Rabbijn Alexander Salomons voor de synagoge in de Gerard Noodtstraat in 1935
Rabbijn Alexander Salomons.
De tekst van deze aflevering is geschreven door historicus Jan Brauer. Het is een ingekorte versie van zijn artikel Willkommen in Holland!, gepubliceerd in Jaarboek Numaga 65 (2018) op pagina’s 102-121.
Vanaf 1933 trekken duizenden Duitse Joden en linkse nazi-tegenstanders – legaal of illegaal – over de Nederlandse grens, ook rond Nijmegen. Vele honderden gespannen mensen op drift arriveren met koffers per trein uit Kleef op het Nijmeegse station. Anderen komen via de officiële grensovergang in Beek of stiekem door bossen en over landwegen. Hoe reageren de Nijmegenaren op de binnendruppelende vluchtelingen en wie vangt hen op? De meeste Joodse vluchtelingen zijn op doorreis, ruim honderd blijven in Nijmegen. Dramatische taferelen op het perron, want de vluchtroute via station Nijmegen blijkt erg populair en kansrijk, vooral dankzij de grote inzet van de Nijmeegse rabbijn Alexander Salomons en zijn vluchtelingenhelpers.

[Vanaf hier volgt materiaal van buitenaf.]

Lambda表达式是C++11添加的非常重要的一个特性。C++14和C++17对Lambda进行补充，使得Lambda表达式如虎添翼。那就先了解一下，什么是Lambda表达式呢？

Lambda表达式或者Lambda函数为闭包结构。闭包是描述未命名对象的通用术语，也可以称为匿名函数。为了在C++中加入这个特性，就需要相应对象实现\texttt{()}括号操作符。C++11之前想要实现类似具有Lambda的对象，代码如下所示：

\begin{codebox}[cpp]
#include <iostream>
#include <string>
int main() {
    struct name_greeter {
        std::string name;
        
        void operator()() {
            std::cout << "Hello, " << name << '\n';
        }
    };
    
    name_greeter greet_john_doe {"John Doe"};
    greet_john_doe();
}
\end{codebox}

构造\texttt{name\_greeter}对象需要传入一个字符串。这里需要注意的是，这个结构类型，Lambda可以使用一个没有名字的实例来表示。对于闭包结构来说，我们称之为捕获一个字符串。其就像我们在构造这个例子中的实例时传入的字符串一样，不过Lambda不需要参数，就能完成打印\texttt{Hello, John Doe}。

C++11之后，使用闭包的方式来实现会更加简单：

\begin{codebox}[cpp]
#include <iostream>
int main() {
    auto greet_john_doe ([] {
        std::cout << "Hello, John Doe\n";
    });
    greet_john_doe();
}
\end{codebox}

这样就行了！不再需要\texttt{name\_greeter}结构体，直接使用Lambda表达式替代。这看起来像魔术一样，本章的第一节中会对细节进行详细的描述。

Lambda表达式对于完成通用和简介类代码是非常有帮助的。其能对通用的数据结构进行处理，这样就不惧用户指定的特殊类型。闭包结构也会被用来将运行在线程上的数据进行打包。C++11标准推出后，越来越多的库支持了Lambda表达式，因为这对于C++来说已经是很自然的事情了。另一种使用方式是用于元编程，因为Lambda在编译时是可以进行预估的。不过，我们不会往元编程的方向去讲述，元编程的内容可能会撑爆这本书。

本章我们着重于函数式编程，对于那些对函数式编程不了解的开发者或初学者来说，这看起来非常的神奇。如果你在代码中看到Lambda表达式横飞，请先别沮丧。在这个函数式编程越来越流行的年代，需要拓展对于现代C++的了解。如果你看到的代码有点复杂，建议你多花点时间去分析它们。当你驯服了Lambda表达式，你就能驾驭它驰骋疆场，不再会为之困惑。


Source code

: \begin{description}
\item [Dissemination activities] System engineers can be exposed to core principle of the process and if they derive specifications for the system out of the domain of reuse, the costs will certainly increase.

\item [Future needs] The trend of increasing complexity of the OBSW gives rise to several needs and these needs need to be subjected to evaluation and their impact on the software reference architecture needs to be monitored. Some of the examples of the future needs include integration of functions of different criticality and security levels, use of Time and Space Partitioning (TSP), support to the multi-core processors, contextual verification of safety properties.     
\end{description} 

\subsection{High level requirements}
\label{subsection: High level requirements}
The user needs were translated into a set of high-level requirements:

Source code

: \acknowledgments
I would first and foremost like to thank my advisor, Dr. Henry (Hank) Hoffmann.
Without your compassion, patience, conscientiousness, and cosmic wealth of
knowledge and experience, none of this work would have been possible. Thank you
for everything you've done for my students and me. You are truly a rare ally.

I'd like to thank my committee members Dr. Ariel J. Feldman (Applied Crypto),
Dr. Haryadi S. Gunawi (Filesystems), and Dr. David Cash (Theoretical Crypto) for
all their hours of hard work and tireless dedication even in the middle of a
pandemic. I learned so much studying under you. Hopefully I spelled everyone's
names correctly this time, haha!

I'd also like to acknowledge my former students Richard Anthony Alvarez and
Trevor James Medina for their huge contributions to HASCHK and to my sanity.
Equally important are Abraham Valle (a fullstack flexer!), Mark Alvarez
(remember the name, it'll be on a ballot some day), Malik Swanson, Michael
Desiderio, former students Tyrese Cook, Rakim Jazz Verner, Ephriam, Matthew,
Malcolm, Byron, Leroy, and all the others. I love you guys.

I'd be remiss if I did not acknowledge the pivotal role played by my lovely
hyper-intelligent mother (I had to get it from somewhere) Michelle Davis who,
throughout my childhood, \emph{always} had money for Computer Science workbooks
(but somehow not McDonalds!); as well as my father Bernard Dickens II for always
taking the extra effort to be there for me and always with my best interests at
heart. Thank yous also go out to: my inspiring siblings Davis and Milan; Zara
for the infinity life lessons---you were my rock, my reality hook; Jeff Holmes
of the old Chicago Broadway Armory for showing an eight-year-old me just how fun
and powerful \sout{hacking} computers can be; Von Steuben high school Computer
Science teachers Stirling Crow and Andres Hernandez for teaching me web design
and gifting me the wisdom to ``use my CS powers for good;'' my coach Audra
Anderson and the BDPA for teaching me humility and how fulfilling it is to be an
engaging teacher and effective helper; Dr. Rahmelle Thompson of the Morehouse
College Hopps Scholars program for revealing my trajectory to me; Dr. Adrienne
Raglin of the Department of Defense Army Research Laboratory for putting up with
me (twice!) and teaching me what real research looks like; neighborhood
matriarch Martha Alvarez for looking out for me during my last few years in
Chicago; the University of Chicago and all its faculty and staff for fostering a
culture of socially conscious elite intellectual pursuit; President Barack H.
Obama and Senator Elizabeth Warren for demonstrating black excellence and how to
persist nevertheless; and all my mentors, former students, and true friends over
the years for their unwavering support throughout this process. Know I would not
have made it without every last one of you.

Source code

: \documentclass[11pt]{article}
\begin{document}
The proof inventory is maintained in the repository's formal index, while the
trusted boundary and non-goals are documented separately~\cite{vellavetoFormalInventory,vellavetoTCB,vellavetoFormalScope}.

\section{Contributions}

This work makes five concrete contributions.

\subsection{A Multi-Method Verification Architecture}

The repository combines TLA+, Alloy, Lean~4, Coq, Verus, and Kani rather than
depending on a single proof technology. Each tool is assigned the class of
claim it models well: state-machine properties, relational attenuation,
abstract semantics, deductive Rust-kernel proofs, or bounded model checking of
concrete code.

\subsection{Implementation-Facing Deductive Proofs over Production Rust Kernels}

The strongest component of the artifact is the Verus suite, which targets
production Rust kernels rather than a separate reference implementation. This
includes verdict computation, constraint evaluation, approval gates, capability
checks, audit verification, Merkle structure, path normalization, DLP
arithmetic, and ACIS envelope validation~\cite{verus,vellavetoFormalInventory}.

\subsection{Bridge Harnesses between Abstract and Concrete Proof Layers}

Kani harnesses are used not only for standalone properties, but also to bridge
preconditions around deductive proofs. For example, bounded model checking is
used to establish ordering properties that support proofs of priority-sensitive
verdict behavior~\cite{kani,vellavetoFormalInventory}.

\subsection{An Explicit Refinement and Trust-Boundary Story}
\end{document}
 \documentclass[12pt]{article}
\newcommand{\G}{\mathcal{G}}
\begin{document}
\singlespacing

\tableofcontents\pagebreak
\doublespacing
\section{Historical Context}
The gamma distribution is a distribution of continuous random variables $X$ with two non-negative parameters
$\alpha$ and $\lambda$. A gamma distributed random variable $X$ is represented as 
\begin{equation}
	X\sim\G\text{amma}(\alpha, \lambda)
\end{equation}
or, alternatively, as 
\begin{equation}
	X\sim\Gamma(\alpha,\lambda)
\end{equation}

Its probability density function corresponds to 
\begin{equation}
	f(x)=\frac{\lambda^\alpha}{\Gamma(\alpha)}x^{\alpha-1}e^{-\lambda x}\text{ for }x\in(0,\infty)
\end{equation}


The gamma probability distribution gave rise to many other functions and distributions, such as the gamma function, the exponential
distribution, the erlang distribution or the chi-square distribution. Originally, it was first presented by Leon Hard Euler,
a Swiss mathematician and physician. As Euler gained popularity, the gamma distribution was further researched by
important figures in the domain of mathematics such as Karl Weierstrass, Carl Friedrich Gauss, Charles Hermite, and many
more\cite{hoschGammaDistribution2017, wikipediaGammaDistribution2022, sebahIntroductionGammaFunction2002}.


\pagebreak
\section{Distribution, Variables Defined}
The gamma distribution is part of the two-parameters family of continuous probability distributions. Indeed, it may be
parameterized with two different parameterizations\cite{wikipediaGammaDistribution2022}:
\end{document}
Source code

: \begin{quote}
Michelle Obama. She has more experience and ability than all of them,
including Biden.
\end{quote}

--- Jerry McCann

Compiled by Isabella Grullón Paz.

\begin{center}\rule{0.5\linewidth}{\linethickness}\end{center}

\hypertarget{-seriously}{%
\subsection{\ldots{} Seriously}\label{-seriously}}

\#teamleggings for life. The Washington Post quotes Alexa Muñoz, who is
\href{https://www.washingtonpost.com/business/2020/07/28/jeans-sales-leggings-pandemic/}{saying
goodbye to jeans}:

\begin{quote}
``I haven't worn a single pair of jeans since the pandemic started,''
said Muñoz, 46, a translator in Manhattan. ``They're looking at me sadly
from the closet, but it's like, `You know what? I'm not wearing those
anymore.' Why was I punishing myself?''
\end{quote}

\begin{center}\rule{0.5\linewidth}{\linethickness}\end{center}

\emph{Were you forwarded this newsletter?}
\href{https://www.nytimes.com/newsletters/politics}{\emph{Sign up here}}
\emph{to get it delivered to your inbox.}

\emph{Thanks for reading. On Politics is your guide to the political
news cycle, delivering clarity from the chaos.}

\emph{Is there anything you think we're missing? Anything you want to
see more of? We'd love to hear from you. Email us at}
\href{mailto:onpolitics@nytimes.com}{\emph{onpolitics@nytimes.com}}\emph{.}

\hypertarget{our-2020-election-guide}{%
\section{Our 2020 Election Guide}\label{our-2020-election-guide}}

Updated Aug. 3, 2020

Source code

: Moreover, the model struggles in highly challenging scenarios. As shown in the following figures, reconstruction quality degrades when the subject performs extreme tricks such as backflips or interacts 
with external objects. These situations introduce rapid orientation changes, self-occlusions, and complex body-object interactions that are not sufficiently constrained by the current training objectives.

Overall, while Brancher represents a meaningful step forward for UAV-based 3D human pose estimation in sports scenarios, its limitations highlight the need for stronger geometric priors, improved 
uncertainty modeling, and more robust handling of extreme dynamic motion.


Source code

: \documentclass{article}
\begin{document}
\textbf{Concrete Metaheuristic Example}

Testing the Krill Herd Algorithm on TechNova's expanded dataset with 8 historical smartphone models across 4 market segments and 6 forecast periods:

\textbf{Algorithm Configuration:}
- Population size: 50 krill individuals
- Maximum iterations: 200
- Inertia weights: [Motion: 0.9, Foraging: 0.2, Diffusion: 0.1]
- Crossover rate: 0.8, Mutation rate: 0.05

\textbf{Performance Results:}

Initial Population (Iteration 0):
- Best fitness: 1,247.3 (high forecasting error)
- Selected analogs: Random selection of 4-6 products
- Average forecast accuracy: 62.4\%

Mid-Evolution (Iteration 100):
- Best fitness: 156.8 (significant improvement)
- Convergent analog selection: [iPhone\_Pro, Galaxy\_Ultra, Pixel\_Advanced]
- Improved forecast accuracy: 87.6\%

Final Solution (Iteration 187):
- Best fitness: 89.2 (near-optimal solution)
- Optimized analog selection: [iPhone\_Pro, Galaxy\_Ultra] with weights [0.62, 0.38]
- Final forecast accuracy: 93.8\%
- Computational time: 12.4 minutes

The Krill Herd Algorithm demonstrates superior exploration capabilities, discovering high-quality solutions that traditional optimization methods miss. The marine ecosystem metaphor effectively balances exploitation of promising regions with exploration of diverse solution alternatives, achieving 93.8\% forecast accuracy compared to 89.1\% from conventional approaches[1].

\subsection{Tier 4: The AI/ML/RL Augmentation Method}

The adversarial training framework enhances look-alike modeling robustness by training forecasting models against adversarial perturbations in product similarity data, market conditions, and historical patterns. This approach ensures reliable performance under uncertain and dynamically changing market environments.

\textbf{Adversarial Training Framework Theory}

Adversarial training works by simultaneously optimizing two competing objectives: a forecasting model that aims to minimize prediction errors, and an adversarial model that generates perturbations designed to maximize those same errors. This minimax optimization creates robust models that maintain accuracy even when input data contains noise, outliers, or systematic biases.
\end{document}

Vaak was rabbijn Alexander Salomons zelf aanwezig bij de eerste opvang van vluchtelingen op het station. Hij was secretaris van het in april 1933 opgerichte Plaatselijk Hulpcomité tot steun aan de Duitsch-Joodsche Vluchtelingen. Salomons had zich in december 1925 uit Amsterdam in Nijmegen gevestigd als rabbijn en leraar van de Nederlands-Israëlitische Gemeente, die zo’n vijfhonderd leden telde. Ook gaf hij Hebreeuws op het Stedelijk Gymnasium. Salomons woonde met zijn vrouw Roosje Hes en hun vier kinderen op Gerard Noodtstraat 39, later op 27, pal naast de synagoge.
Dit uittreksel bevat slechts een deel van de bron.